▶ **WORK REQUIRED**: Your answer must be the lines from the start of the records through the line with "antiviral drug development.", exactly as written, without the pictures.

-=-=-=-=-

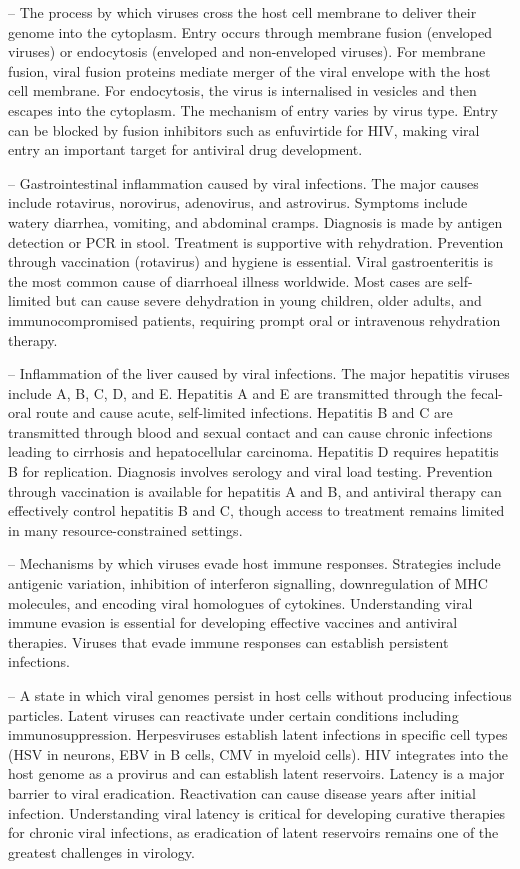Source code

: -- The process by which viruses cross the host cell membrane to deliver their genome into the cytoplasm. Entry occurs through membrane fusion (enveloped viruses) or endocytosis (enveloped and non-enveloped viruses). For membrane fusion, viral fusion proteins mediate merger of the viral envelope with the host cell membrane. For endocytosis, the virus is internalised in vesicles and then escapes into the cytoplasm. The mechanism of entry varies by virus type. Entry can be blocked by fusion inhibitors such as enfuvirtide for HIV, making viral entry an important target for antiviral drug development.

-- Gastrointestinal inflammation caused by viral infections. The major causes include rotavirus, norovirus, adenovirus, and astrovirus. Symptoms include watery diarrhea, vomiting, and abdominal cramps. Diagnosis is made by antigen detection or PCR in stool. Treatment is supportive with rehydration. Prevention through vaccination (rotavirus) and hygiene is essential. Viral gastroenteritis is the most common cause of diarrhoeal illness worldwide. Most cases are self-limited but can cause severe dehydration in young children, older adults, and immunocompromised patients, requiring prompt oral or intravenous rehydration therapy.

-- Inflammation of the liver caused by viral infections. The major hepatitis viruses include A, B, C, D, and E. Hepatitis A and E are transmitted through the fecal-oral route and cause acute, self-limited infections. Hepatitis B and C are transmitted through blood and sexual contact and can cause chronic infections leading to cirrhosis and hepatocellular carcinoma. Hepatitis D requires hepatitis B for replication. Diagnosis involves serology and viral load testing. Prevention through vaccination is available for hepatitis A and B, and antiviral therapy can effectively control hepatitis B and C, though access to treatment remains limited in many resource-constrained settings.

-- Mechanisms by which viruses evade host immune responses. Strategies include antigenic variation, inhibition of interferon signalling, downregulation of MHC molecules, and encoding viral homologues of cytokines. Understanding viral immune evasion is essential for developing effective vaccines and antiviral therapies. Viruses that evade immune responses can establish persistent infections.

-- A state in which viral genomes persist in host cells without producing infectious particles. Latent viruses can reactivate under certain conditions including immunosuppression. Herpesviruses establish latent infections in specific cell types (HSV in neurons, EBV in B cells, CMV in myeloid cells). HIV integrates into the host genome as a provirus and can establish latent reservoirs. Latency is a major barrier to viral eradication. Reactivation can cause disease years after initial infection. Understanding viral latency is critical for developing curative therapies for chronic viral infections, as eradication of latent reservoirs remains one of the greatest challenges in virology.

-=-=-=-=-

▶ **SOLVED EXERCISE**:
Source code

: -- The process by which viruses cross the host cell membrane to deliver their genome into the cytoplasm. Entry occurs through membrane fusion (enveloped viruses) or endocytosis (enveloped and non-enveloped viruses). For membrane fusion, viral fusion proteins mediate merger of the viral envelope with the host cell membrane. For endocytosis, the virus is internalised in vesicles and then escapes into the cytoplasm. The mechanism of entry varies by virus type. Entry can be blocked by fusion inhibitors such as enfuvirtide for HIV, making viral entry an important target for antiviral drug development.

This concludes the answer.